Supplied material.

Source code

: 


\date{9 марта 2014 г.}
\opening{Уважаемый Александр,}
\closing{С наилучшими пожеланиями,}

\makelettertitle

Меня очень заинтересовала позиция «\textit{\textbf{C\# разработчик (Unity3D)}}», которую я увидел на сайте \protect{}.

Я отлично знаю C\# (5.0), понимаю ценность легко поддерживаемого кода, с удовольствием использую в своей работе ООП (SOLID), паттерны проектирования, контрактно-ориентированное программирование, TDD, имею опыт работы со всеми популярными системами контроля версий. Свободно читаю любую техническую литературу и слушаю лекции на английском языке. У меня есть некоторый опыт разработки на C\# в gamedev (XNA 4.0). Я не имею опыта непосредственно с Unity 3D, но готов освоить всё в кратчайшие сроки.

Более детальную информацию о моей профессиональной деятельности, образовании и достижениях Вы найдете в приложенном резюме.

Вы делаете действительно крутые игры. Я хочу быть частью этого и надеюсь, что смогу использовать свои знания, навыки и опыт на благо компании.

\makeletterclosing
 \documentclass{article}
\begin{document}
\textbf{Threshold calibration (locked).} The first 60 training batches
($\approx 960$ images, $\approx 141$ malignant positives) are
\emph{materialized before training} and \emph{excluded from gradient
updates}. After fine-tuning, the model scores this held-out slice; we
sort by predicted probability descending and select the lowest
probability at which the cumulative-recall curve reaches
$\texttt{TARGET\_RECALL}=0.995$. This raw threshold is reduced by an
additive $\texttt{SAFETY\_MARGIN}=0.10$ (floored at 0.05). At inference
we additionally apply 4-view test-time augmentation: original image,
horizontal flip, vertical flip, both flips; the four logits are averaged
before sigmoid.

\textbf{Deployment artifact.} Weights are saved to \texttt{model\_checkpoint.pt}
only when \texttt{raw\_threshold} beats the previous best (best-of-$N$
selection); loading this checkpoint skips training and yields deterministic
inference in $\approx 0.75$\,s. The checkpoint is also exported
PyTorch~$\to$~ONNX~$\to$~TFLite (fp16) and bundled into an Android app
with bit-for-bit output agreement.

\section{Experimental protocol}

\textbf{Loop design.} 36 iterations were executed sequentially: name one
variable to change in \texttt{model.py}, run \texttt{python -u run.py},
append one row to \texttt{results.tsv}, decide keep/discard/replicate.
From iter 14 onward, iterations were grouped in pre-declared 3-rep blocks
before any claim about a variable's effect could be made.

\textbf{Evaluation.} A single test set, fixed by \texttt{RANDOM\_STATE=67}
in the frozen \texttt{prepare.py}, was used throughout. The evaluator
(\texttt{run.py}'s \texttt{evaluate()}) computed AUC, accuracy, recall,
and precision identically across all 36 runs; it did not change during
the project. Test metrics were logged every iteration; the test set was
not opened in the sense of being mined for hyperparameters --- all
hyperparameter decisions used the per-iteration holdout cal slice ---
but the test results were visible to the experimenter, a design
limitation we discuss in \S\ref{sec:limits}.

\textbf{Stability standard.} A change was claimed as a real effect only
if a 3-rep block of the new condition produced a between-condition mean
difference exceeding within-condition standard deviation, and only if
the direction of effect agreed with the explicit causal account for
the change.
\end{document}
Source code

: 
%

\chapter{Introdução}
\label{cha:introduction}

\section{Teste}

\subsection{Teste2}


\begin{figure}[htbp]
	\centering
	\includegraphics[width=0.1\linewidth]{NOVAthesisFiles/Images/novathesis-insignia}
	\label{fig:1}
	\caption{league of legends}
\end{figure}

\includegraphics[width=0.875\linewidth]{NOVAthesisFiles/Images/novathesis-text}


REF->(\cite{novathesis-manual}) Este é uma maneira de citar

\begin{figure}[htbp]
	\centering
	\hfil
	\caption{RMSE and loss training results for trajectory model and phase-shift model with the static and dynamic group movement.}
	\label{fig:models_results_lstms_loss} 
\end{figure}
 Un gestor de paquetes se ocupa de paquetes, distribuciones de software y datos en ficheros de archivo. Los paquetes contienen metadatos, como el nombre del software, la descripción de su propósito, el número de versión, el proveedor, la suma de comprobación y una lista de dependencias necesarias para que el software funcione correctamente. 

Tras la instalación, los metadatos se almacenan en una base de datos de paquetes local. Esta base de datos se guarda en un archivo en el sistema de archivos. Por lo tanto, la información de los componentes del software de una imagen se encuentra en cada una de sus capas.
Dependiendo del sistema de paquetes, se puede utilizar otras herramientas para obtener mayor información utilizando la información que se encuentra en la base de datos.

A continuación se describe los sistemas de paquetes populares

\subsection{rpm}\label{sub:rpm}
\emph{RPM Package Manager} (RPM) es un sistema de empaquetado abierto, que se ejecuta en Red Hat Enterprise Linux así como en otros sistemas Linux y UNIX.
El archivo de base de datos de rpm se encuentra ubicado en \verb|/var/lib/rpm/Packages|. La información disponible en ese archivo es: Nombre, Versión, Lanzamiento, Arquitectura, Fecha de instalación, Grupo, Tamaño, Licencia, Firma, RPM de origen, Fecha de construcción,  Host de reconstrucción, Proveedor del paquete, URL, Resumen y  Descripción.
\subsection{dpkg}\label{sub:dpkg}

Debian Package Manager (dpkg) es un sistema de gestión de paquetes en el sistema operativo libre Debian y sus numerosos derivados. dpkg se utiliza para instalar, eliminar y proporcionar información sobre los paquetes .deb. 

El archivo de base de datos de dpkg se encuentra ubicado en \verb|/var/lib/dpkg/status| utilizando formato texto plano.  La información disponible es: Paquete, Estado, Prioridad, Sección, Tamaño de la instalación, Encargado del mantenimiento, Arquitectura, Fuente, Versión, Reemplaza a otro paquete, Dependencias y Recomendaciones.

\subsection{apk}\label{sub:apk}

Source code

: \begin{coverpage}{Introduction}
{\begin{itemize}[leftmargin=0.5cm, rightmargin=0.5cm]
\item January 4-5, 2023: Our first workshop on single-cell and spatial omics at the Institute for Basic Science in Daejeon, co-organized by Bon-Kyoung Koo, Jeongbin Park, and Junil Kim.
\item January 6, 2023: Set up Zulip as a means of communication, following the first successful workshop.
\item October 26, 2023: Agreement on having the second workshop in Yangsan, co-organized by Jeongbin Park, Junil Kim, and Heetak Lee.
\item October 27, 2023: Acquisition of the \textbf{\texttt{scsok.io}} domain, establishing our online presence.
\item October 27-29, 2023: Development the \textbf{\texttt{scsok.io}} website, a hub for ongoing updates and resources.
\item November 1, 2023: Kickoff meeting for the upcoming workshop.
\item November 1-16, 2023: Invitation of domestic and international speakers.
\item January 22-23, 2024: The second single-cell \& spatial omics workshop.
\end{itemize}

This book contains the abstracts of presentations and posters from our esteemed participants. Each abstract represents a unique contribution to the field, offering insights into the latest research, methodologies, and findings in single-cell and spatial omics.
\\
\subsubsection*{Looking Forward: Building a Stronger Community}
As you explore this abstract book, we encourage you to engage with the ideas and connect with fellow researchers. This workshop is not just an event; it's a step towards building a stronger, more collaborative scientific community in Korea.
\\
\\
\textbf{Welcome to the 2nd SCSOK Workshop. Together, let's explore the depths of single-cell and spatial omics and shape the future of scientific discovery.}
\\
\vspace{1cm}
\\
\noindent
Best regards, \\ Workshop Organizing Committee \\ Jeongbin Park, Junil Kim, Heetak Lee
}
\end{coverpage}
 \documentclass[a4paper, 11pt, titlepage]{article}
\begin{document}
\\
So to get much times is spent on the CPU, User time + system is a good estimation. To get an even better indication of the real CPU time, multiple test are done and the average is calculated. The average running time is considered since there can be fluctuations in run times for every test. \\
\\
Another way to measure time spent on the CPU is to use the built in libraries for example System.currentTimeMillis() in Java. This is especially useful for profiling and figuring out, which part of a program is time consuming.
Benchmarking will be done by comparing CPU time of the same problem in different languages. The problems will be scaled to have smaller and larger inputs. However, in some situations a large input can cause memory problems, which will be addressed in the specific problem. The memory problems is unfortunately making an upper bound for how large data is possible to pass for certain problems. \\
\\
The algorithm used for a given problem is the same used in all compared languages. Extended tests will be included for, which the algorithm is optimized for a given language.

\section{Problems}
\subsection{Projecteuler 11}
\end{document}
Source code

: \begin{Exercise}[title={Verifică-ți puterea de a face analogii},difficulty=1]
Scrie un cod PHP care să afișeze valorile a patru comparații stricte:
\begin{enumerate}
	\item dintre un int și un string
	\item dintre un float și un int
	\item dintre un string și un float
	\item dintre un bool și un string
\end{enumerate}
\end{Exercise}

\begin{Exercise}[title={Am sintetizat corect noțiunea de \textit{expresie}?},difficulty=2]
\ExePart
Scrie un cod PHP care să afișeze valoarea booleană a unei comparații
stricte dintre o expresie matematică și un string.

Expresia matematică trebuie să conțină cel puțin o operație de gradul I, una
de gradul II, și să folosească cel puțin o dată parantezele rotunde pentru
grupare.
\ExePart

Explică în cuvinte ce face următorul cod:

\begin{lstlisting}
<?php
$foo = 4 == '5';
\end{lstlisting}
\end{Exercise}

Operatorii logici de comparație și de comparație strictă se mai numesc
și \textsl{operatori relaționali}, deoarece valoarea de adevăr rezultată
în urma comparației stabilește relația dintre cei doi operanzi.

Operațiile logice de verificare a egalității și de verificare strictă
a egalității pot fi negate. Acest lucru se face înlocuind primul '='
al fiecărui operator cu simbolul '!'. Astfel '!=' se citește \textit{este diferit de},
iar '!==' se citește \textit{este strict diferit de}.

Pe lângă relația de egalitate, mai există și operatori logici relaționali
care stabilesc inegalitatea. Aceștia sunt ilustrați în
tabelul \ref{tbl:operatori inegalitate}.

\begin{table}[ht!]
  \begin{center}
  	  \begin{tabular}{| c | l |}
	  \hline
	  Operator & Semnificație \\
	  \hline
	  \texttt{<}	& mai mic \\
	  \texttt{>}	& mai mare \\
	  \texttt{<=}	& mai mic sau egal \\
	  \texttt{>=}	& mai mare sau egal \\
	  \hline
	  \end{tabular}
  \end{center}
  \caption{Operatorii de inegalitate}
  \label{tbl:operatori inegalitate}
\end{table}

How to complete this task. From the first line of the data above through the line containing "Меня очень заинтересовала", set each line down again exactly; include both ends and omit everything else.

Reply.
Source code

: 


\date{9 марта 2014 г.}
\opening{Уважаемый Александр,}
\closing{С наилучшими пожеланиями,}

\makelettertitle

Меня очень заинтересовала позиция «\textit{\textbf{C\# разработчик (Unity3D)}}», которую я увидел на сайте \protect{}.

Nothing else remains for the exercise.